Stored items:
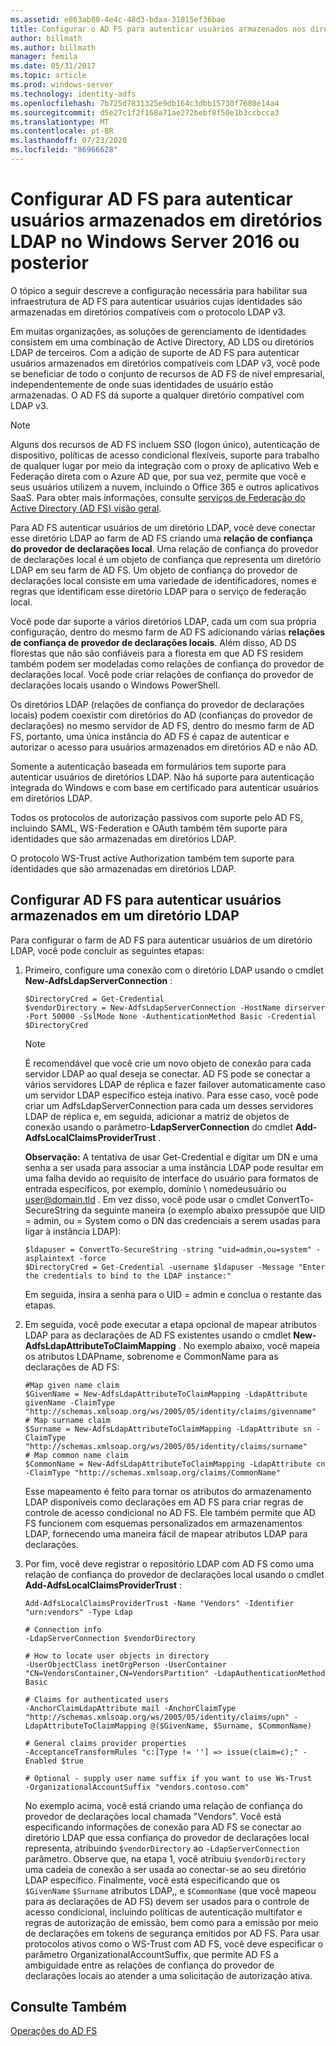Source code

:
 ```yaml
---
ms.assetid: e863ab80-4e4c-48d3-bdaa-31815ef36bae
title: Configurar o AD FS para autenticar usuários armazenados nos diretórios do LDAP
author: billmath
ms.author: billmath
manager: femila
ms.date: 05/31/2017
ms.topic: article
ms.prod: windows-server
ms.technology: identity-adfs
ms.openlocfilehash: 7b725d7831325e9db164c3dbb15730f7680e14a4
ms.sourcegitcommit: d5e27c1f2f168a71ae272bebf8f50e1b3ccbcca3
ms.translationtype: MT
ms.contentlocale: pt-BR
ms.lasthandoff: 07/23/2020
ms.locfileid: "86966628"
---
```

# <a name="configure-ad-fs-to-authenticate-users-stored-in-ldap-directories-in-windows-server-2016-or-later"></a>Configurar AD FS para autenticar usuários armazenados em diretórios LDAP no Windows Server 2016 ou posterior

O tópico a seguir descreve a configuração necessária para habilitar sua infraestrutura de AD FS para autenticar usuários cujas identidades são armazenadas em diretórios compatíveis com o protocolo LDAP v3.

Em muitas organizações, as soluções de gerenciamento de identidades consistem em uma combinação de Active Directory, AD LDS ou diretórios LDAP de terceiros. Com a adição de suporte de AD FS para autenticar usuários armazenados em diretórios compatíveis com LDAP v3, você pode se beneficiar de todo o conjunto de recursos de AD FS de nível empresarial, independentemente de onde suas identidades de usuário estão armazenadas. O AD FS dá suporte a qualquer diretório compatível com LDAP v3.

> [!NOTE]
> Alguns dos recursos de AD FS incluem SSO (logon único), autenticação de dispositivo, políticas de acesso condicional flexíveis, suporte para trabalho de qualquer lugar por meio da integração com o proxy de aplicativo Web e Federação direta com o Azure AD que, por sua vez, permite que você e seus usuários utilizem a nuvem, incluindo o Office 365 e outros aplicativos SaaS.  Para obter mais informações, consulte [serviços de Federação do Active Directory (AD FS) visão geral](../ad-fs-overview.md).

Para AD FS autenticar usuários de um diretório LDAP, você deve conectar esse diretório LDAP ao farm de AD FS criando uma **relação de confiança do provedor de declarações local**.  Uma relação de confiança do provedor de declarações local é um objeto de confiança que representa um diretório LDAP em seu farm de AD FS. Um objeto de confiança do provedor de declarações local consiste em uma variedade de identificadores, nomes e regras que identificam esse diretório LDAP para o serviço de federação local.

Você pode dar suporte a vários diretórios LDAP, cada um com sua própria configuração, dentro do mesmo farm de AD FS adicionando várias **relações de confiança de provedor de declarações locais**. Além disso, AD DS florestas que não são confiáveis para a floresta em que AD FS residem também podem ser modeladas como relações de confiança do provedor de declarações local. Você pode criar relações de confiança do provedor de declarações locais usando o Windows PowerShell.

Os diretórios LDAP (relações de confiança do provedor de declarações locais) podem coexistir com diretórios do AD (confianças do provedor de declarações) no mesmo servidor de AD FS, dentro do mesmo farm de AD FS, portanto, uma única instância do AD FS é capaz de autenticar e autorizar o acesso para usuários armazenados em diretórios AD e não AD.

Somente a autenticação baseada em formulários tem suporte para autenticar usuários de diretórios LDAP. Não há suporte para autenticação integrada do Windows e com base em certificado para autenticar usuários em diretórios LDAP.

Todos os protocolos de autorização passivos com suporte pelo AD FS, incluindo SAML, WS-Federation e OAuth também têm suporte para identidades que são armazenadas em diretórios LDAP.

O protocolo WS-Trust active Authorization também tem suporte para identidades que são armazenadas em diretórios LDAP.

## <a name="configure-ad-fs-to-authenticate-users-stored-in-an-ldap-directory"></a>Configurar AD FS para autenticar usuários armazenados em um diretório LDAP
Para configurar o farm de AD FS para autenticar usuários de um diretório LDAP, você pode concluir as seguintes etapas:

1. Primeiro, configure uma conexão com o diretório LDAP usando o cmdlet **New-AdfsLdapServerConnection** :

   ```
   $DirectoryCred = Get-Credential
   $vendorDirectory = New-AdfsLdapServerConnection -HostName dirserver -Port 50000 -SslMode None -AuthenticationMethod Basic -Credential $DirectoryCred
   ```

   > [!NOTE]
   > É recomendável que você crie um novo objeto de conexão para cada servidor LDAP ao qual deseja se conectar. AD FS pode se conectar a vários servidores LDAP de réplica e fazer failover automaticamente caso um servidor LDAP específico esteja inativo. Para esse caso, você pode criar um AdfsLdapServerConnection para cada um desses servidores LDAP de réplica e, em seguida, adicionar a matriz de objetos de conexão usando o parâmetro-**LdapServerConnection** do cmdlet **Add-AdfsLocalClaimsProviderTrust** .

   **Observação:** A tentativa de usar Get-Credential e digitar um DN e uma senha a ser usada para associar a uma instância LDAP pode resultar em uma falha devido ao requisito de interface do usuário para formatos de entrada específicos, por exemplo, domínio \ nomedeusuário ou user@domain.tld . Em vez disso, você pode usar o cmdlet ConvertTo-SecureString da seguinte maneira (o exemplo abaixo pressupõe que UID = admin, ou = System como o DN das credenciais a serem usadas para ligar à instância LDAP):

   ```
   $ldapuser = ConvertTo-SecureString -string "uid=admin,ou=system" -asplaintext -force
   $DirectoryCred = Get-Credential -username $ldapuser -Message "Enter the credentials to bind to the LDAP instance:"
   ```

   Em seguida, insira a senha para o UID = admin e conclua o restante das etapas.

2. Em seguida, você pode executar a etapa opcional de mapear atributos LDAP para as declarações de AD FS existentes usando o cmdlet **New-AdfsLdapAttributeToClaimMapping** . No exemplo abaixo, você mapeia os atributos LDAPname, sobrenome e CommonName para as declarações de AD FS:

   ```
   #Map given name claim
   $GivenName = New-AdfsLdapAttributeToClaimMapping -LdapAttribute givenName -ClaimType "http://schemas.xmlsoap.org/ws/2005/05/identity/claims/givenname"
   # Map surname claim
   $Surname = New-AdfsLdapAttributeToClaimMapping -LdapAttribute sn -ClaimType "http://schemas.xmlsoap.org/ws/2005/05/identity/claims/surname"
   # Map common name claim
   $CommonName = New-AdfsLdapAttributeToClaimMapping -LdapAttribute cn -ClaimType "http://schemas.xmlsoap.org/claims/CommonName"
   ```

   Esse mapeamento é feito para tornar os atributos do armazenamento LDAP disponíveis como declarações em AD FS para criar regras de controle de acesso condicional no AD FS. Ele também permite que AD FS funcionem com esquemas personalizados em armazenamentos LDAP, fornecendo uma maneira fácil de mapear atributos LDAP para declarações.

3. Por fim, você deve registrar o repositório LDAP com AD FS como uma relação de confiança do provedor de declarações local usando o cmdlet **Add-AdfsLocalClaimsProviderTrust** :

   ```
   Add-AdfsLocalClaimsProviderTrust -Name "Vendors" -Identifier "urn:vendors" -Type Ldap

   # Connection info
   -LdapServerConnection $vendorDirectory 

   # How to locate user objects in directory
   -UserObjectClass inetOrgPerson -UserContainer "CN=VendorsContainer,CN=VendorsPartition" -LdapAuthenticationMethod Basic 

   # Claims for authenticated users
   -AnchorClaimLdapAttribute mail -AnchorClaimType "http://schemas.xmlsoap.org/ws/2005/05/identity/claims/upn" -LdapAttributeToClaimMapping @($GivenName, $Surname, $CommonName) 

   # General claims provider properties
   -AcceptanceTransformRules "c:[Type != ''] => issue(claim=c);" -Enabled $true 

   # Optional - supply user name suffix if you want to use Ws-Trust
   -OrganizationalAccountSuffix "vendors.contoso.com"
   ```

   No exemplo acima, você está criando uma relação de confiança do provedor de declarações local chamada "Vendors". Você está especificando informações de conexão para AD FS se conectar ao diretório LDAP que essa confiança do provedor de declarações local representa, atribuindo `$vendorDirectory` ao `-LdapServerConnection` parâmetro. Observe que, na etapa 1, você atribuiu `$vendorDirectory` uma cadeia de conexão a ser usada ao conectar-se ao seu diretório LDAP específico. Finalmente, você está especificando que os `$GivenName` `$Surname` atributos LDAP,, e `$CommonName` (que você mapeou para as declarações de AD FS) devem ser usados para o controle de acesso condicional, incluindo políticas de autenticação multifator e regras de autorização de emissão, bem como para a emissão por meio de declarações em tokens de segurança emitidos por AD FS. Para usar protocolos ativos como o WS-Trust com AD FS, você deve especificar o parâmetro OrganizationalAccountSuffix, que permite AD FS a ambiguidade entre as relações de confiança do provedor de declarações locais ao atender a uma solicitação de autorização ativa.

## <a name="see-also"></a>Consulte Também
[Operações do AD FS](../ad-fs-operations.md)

_PROBLEM REQUIREMENTS:_ Retype only the lines that run from the first line of the entries above to the line containing "2016 ou posterior", both included. Do not carry over any pictures.

_RESPONSE TO THE TASK:_
Source code

:
 ```yaml
---
ms.assetid: e863ab80-4e4c-48d3-bdaa-31815ef36bae
title: Configurar o AD FS para autenticar usuários armazenados nos diretórios do LDAP
author: billmath
ms.author: billmath
manager: femila
ms.date: 05/31/2017
ms.topic: article
ms.prod: windows-server
ms.technology: identity-adfs
ms.openlocfilehash: 7b725d7831325e9db164c3dbb15730f7680e14a4
ms.sourcegitcommit: d5e27c1f2f168a71ae272bebf8f50e1b3ccbcca3
ms.translationtype: MT
ms.contentlocale: pt-BR
ms.lasthandoff: 07/23/2020
ms.locfileid: "86966628"
---
```

# <a name="configure-ad-fs-to-authenticate-users-stored-in-ldap-directories-in-windows-server-2016-or-later"></a>Configurar AD FS para autenticar usuários armazenados em diretórios LDAP no Windows Server 2016 ou posterior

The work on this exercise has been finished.